Saved data entries:
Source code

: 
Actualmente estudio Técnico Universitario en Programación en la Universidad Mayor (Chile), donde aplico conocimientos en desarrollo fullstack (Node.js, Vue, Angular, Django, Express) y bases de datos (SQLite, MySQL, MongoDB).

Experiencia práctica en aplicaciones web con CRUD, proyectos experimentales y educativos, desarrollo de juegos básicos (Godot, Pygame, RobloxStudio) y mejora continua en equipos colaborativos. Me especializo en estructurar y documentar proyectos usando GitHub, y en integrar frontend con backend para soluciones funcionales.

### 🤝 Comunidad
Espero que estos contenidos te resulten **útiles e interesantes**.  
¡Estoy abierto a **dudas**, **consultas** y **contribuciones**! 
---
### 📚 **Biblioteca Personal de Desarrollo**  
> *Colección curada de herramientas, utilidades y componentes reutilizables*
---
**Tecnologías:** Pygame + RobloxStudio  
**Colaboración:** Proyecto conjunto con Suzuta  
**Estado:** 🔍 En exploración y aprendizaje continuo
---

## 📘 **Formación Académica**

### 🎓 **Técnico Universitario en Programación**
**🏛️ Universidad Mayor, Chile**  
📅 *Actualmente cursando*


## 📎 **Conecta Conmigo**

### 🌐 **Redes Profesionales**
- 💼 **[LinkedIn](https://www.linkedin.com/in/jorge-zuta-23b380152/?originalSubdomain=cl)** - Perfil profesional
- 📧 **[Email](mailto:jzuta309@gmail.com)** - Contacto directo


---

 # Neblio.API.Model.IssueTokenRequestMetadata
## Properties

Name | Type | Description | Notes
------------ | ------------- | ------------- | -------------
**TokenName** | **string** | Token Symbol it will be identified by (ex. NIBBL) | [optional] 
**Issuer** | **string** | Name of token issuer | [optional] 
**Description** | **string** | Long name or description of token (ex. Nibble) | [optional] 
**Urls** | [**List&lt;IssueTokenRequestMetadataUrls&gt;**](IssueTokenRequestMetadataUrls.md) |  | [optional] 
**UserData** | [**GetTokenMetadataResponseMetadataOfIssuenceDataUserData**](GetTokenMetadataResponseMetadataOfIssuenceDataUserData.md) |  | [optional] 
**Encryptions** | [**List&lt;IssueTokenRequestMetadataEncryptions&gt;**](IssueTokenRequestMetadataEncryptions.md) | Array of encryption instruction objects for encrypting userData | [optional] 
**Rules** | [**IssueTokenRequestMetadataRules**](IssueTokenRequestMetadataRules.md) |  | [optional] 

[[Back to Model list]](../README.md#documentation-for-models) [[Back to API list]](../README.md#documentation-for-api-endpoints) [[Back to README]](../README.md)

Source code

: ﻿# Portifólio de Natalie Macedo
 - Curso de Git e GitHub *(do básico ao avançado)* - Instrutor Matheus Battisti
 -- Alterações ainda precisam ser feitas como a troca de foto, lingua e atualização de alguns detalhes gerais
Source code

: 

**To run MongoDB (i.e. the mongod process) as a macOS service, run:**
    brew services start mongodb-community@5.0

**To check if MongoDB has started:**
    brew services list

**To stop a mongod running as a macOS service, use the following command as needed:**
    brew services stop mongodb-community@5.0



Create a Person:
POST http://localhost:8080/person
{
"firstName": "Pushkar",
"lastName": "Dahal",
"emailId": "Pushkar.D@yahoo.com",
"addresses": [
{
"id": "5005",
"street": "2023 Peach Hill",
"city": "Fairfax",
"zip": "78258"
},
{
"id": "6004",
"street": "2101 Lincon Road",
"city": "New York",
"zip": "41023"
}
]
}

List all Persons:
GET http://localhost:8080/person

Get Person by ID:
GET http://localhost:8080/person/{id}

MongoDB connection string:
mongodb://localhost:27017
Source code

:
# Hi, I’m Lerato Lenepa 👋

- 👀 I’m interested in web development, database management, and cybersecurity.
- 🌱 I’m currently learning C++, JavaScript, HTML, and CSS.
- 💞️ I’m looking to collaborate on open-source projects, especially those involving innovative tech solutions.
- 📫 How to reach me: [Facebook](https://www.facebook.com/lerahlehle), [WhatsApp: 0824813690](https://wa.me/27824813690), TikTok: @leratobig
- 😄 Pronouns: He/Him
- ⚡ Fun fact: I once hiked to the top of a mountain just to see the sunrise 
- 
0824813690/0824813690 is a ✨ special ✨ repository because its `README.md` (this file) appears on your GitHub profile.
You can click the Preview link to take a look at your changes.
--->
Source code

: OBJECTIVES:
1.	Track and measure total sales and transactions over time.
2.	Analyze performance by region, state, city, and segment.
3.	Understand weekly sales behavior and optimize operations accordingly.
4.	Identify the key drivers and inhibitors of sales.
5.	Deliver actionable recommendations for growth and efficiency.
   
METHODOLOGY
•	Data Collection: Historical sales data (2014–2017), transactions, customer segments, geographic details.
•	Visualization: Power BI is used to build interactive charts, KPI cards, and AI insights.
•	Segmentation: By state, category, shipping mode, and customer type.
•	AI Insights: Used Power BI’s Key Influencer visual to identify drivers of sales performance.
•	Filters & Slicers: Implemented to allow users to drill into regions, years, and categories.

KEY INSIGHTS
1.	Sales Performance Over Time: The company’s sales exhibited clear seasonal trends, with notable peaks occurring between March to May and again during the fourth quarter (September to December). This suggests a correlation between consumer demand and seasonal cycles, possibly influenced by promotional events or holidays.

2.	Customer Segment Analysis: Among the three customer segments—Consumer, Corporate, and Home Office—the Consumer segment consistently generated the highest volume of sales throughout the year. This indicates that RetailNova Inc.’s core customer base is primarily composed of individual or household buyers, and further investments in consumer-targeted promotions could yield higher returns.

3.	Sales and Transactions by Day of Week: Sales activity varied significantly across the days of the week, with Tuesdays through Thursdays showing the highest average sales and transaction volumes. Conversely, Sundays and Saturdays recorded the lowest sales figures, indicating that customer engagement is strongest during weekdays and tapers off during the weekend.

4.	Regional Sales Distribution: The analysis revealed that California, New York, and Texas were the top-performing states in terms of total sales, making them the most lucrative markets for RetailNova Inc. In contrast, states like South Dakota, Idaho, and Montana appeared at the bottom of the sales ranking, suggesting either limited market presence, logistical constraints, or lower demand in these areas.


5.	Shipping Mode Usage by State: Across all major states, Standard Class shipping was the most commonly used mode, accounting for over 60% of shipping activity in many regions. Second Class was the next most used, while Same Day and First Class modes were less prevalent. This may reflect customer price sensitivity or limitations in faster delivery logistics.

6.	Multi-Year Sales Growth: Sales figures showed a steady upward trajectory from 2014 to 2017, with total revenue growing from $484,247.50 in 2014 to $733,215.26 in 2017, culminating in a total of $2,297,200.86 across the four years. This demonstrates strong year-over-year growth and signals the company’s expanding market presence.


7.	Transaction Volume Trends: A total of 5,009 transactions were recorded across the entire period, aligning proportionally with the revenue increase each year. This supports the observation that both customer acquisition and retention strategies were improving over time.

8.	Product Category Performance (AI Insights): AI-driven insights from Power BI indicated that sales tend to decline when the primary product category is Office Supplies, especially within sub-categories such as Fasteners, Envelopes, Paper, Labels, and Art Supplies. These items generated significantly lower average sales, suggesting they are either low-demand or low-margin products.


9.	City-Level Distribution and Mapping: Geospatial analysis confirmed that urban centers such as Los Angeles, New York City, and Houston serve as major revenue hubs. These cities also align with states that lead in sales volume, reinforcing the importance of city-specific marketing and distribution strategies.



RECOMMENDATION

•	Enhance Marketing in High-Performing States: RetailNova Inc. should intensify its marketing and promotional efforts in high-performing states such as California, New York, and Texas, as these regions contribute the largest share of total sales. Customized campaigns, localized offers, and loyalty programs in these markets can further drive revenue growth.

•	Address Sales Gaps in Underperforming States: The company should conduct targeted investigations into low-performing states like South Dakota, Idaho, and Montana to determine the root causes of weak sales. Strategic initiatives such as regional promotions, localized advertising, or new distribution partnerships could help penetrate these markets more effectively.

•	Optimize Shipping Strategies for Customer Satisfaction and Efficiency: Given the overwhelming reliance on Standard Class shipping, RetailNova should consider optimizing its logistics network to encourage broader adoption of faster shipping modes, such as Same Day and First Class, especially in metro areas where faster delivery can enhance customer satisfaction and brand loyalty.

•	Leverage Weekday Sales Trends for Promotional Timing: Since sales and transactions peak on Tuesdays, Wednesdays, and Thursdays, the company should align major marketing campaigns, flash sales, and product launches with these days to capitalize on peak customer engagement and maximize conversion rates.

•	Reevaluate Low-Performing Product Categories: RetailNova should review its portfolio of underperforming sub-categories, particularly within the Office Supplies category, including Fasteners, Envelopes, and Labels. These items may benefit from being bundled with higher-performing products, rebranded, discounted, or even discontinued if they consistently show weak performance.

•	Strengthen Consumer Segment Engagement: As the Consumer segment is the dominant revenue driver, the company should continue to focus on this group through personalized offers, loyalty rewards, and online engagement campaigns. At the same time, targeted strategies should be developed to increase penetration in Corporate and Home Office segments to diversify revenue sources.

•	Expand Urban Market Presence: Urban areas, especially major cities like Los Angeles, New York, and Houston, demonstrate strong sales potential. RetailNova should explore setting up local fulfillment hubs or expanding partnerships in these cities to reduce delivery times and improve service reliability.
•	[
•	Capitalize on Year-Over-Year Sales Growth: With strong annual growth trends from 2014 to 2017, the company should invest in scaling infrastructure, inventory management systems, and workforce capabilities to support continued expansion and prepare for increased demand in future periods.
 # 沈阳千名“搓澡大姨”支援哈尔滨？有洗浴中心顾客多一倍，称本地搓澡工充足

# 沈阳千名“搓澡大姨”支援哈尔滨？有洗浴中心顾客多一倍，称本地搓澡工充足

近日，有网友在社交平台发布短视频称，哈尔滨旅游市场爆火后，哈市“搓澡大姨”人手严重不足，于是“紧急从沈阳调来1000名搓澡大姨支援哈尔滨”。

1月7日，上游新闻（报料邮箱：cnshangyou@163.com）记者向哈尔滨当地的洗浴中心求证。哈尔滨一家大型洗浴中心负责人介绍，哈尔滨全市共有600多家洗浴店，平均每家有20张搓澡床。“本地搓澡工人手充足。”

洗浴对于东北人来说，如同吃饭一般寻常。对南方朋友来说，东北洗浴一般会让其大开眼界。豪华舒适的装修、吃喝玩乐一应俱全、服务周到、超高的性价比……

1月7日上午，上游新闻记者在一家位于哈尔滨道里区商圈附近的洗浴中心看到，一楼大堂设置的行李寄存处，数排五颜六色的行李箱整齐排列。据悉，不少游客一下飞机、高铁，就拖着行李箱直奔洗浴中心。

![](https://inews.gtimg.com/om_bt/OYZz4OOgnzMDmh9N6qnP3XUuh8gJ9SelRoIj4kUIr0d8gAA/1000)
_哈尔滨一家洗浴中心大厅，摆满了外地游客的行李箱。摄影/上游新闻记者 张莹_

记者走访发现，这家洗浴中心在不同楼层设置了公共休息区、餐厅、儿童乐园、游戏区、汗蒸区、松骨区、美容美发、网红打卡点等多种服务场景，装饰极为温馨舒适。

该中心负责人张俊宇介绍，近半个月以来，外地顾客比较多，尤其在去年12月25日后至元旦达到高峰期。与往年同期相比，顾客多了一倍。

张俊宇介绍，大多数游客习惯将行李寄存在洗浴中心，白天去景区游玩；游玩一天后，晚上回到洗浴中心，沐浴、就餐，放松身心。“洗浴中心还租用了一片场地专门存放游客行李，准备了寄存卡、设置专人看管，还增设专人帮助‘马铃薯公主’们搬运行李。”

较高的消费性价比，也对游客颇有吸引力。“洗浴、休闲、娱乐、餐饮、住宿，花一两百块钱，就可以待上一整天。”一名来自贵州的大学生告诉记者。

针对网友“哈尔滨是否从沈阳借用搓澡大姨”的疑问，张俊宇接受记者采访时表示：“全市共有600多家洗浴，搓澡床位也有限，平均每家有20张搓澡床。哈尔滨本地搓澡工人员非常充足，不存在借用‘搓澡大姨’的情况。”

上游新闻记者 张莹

--- Work item ---
The lines sought are those in the data above that include the string "segments"; copy each one.

--- Response ---
•	Data Collection: Historical sales data (2014–2017), transactions, customer segments, geographic details.
2.	Customer Segment Analysis: Among the three customer segments—Consumer, Corporate, and Home Office—the Consumer segment consistently generated the highest volume of sales throughout the year. This indicates that RetailNova Inc.’s core customer base is primarily composed of individual or household buyers, and further investments in consumer-targeted promotions could yield higher returns.
•	Strengthen Consumer Segment Engagement: As the Consumer segment is the dominant revenue driver, the company should continue to focus on this group through personalized offers, loyalty rewards, and online engagement campaigns. At the same time, targeted strategies should be developed to increase penetration in Corporate and Home Office segments to diversify revenue sources.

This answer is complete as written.